O roteiro é uma seqüência de perguntas elaboradas pelo entrevistador, que o ajuda a preparar-se para a entrevista. Não deve ser entendido como um questionário rígido, mas como um guia para “puxar o fio da memória” do entrevistado.

O desafio é construir uma seqüência de perguntas que ajude a pessoa a encadear seus pensamentos e organizar a narrativa à sua maneira. O tipo e a ordem das perguntas - estejam ou não previstas no roteiro – tendem a definir o tipo de história que será contada.
Deve-se priorizar a narrativa, as histórias, cuidando para o entrevistado não se perder em comentários e opiniões genéricas.

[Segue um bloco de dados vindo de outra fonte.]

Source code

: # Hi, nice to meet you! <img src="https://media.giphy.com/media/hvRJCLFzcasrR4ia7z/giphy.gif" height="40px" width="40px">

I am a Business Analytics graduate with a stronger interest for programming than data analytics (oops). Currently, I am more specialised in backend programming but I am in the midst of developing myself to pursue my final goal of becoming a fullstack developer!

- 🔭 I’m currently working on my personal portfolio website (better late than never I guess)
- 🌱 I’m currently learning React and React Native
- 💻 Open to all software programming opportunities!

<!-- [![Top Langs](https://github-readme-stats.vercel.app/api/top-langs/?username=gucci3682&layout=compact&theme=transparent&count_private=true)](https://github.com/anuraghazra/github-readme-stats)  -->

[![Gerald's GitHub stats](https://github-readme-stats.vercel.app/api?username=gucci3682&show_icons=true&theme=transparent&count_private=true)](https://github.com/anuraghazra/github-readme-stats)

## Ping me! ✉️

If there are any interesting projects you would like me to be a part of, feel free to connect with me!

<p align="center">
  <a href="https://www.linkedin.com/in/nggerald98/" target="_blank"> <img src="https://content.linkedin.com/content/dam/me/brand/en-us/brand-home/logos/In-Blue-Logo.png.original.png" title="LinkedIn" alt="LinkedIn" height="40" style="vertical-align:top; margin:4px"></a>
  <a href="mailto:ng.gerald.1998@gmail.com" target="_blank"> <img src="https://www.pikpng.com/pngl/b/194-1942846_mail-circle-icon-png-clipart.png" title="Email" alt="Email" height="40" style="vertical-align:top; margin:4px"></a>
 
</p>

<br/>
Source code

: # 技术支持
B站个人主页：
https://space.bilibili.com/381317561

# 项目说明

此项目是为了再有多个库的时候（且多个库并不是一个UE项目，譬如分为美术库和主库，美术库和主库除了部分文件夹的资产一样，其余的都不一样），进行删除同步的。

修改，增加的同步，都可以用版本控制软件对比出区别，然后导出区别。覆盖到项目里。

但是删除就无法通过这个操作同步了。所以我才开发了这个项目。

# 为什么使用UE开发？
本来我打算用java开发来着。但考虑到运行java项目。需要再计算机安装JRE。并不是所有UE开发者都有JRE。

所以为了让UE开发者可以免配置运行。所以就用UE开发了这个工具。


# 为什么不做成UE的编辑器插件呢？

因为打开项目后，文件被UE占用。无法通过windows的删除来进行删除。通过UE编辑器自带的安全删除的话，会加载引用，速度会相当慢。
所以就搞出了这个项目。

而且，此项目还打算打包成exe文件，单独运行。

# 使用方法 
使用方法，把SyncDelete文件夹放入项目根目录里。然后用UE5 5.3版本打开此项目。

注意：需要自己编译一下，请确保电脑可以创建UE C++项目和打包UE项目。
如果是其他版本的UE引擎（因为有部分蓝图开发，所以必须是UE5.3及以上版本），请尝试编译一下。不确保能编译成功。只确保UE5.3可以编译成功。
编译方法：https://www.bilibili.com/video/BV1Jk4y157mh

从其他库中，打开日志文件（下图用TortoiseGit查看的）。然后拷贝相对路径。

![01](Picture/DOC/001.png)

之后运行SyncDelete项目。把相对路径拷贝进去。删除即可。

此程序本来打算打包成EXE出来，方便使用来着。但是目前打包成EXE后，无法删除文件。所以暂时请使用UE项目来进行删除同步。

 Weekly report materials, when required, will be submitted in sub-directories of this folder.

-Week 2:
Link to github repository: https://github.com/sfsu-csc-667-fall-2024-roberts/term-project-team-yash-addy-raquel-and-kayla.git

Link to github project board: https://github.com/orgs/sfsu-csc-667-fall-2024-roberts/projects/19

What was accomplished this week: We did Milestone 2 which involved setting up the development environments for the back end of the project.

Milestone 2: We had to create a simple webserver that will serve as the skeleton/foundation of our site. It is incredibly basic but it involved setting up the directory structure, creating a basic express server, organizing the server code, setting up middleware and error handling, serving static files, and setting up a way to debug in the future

Algumas dicas para construção do roteiro:

§ Para começar - Iniciar com perguntas fáceis de responder, como nome, local e data de nascimento. Além de contextualizar a pessoa, essas perguntas têm a função de “esquentar” a entrevista. É como um começo delicado de um relacionamento, e nada como perguntas simples e objetivas para deixar o entrevistado à vontade e ajudá-lo a mergulhar em suas memórias.
§ Encadeamento - A ordem cronológica costuma ser um bom fio condutor da conversa, mas não é o único. Vale observar se a comunidade ou grupo tem outra lógica de organização de suas histórias. Se for adotado o critério cronológico, o roteiro pode ser organizado em três grandes blocos de perguntas:
-       Introdução: origem da pessoa, pais, avós, infância.
-       Desenvolvimento: fases da sua trajetória, incluindo, se for o caso, o tema específico do projeto.
§ Finalização: conclusão da história, relação com o presente e o futuro.

§ Número de perguntas - O roteiro não precisa ser extenso nem exaurir todos os temas, pois é apenas uma base para a entrevista. Um bom exercício é começar construindo 10 perguntas (três de início, quatro de desenvolvimento e três de finalização) e depois subdividir cada uma em sub-blocos temáticos.

§ Perguntas que ajudam:
 - Descritivas - Recuperam detalhes envolventes. Exemplo: descreva como era a casa de sua infância.
 - De movimento - Ajudam a continuar sua história. Exemplo: o que você fez depois que saiu de casa?
 - Avaliativas - Provocam momentos de reflexão e avaliação. Exemplo: como foi chegar à cidade grande?

§ Perguntas que atrapalham:
 - Genéricas - Estimulam respostas genéricas (“boa” ou “muito difícil”), sem histórias.  Exemplo: como foi sua infância?
 - Puramente informativas - Podem desconcertar o entrevistado e interromper sua narrativa. Exemplo: qual era o nome da praça? (Se importante, tal dado deve ser pesquisado antes ou depois da entrevista.)
 - Com pressupostos - Propiciam respostas meramente opinativas. Exemplo: o que você acha da situação atual do Brasil?
- Com julgamento de valor - Atendem apenas a hipóteses e anseios do entrevistador. Exemplo: Você não acha que deveria ter feito algo?